● **Goal of the exercise**
Show the lines below where "completo" occurs.

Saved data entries
○ ○ ○ ○

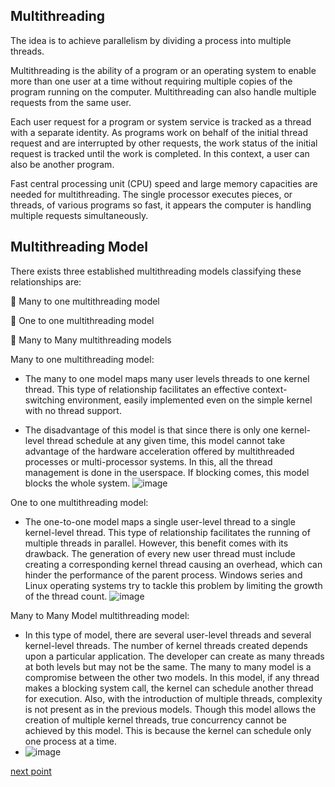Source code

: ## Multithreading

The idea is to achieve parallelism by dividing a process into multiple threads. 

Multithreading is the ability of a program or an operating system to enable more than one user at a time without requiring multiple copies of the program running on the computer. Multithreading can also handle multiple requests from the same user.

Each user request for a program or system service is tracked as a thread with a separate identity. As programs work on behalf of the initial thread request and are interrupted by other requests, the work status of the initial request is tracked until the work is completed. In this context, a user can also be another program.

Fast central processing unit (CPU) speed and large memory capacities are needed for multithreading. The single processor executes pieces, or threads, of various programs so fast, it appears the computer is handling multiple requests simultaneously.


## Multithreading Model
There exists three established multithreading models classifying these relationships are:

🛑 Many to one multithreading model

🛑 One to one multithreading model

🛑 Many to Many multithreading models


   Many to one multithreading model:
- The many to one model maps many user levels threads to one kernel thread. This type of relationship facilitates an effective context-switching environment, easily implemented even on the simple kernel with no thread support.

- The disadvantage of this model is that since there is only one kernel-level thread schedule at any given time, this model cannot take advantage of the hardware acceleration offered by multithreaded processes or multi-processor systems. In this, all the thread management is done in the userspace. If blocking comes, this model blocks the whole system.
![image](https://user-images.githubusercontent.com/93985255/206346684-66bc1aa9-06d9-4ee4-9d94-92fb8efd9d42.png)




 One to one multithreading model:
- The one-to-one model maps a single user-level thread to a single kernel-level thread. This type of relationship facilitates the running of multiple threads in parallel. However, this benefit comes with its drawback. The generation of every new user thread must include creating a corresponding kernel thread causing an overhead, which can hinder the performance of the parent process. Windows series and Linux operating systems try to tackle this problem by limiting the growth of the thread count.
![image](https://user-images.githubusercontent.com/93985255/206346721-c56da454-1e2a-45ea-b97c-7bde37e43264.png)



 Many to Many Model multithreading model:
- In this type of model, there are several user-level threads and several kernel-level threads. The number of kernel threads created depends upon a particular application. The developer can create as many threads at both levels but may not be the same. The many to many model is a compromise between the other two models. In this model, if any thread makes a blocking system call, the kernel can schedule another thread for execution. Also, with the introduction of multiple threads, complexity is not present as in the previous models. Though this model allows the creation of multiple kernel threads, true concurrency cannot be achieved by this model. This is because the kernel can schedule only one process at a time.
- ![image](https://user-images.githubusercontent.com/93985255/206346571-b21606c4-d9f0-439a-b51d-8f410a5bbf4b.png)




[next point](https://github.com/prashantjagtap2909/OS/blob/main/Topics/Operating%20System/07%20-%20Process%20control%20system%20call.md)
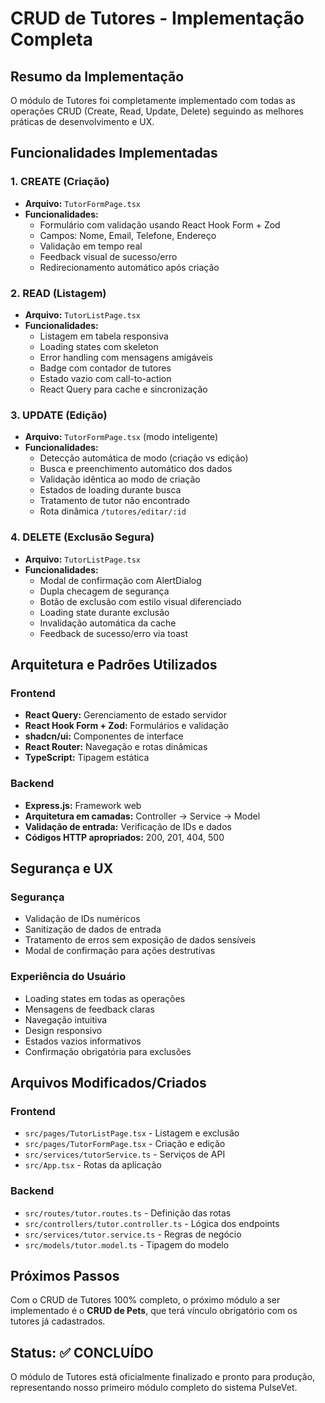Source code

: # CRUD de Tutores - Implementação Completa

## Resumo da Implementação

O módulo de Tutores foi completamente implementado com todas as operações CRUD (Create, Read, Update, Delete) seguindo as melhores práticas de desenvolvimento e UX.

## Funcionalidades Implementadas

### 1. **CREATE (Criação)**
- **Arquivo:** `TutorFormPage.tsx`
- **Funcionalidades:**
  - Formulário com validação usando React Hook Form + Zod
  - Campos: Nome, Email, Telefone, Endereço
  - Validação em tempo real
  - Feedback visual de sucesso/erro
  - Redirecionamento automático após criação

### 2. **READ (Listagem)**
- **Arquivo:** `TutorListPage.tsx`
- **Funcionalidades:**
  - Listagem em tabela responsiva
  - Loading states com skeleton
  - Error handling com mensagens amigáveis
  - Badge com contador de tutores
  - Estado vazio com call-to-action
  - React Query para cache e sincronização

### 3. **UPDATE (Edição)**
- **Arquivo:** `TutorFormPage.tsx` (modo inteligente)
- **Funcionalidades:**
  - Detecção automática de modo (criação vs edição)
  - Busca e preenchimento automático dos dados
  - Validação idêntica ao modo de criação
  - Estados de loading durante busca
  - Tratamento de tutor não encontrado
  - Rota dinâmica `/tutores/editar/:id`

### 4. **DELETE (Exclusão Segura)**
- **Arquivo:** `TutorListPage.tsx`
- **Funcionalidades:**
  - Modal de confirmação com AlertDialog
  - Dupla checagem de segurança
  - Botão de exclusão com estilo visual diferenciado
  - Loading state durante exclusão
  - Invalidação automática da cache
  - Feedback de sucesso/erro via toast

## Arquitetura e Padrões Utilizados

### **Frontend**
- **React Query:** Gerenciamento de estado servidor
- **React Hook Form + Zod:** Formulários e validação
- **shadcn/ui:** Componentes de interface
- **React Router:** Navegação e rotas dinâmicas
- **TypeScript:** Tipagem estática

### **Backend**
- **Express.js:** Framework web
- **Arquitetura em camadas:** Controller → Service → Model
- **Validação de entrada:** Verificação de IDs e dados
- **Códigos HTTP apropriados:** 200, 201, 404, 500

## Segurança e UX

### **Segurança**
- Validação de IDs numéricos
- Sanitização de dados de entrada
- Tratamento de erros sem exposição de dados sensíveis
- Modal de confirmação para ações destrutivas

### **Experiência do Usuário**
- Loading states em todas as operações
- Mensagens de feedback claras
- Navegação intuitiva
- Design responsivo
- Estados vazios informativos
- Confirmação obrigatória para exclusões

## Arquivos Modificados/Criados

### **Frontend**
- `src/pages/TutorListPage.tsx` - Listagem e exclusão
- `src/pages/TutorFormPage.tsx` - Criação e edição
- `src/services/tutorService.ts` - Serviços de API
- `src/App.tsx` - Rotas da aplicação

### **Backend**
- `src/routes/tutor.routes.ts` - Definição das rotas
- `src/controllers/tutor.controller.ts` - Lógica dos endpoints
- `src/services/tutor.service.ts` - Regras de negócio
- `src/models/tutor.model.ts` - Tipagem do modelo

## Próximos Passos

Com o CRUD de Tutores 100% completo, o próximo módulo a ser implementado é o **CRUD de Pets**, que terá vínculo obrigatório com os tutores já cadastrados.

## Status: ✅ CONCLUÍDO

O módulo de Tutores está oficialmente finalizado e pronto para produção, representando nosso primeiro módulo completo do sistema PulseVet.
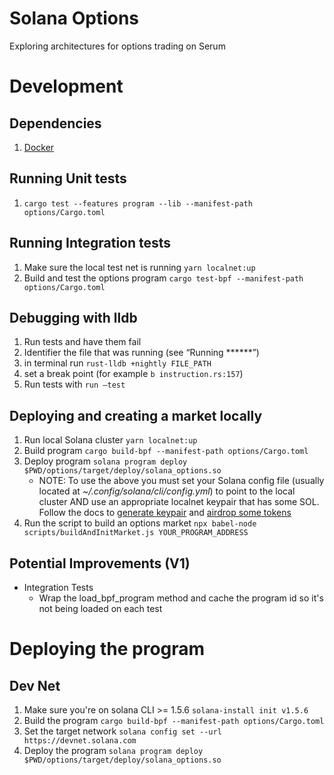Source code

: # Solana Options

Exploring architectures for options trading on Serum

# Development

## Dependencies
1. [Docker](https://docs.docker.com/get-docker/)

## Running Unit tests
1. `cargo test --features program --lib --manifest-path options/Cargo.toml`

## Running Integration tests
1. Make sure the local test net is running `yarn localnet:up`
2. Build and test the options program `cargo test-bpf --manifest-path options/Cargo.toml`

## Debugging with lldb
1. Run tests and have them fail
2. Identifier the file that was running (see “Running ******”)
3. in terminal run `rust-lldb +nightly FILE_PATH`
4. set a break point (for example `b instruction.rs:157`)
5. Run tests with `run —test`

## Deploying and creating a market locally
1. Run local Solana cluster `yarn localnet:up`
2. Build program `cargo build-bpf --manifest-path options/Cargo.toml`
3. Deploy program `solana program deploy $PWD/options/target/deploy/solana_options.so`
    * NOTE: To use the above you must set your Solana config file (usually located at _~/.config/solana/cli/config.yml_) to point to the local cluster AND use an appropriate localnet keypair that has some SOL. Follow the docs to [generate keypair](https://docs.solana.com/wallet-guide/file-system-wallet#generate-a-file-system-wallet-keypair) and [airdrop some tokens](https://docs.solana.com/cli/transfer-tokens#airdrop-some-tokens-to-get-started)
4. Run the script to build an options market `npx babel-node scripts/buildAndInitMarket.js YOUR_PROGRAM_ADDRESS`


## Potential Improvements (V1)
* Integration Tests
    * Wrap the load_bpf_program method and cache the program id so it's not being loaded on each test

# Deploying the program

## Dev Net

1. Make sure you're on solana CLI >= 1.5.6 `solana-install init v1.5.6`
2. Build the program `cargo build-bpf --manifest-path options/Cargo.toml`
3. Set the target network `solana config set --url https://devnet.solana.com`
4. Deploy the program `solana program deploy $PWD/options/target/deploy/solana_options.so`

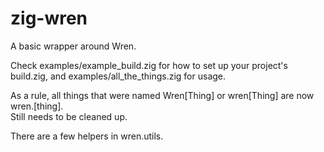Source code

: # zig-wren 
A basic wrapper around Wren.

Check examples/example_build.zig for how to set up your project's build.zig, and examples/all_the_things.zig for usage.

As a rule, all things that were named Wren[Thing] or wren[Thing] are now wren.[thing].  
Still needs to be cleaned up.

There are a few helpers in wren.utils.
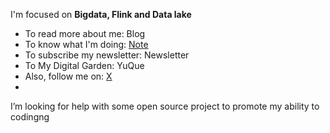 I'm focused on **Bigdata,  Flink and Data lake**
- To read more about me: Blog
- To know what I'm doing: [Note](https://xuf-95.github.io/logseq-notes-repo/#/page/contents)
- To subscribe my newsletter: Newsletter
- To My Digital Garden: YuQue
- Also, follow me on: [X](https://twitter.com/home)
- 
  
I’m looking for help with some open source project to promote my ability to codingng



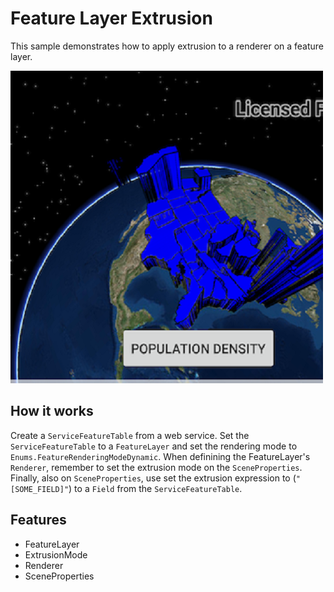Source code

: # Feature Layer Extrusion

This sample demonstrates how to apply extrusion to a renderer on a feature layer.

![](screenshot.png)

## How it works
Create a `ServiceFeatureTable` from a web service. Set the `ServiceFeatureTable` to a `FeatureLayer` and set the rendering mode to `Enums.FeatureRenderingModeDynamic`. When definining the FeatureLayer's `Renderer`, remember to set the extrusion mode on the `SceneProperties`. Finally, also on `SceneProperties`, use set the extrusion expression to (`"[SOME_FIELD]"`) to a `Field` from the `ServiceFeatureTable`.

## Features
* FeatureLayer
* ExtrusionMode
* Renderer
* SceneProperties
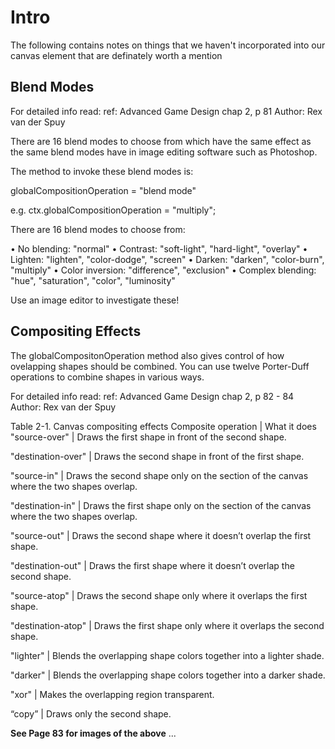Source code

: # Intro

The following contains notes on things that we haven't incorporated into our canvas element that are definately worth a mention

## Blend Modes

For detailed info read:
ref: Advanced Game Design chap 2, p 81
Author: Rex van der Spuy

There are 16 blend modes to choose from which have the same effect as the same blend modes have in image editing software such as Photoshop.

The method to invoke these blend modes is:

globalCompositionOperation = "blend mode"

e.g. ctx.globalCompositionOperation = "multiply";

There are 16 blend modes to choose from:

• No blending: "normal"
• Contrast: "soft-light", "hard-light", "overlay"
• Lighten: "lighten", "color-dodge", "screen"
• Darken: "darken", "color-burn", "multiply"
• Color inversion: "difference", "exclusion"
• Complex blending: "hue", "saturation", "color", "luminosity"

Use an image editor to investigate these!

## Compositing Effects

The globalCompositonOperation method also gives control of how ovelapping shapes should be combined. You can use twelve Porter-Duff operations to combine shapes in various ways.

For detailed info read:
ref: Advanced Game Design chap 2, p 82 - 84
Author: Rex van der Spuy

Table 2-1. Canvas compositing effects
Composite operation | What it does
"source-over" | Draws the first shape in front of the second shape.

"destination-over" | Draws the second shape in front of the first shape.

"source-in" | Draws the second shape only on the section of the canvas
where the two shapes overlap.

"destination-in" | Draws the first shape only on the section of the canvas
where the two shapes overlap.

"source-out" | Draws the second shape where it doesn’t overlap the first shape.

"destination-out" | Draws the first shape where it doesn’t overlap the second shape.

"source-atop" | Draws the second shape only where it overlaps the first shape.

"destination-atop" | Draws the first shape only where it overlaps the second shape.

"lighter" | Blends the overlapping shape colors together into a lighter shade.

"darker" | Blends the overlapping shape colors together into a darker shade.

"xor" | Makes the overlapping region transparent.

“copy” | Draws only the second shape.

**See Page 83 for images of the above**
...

○ ○ ○ ○

● **Response to the exercise**
Com o CRUD de Tutores 100% completo, o próximo módulo a ser implementado é o **CRUD de Pets**, que terá vínculo obrigatório com os tutores já cadastrados.
O módulo de Tutores está oficialmente finalizado e pronto para produção, representando nosso primeiro módulo completo do sistema PulseVet.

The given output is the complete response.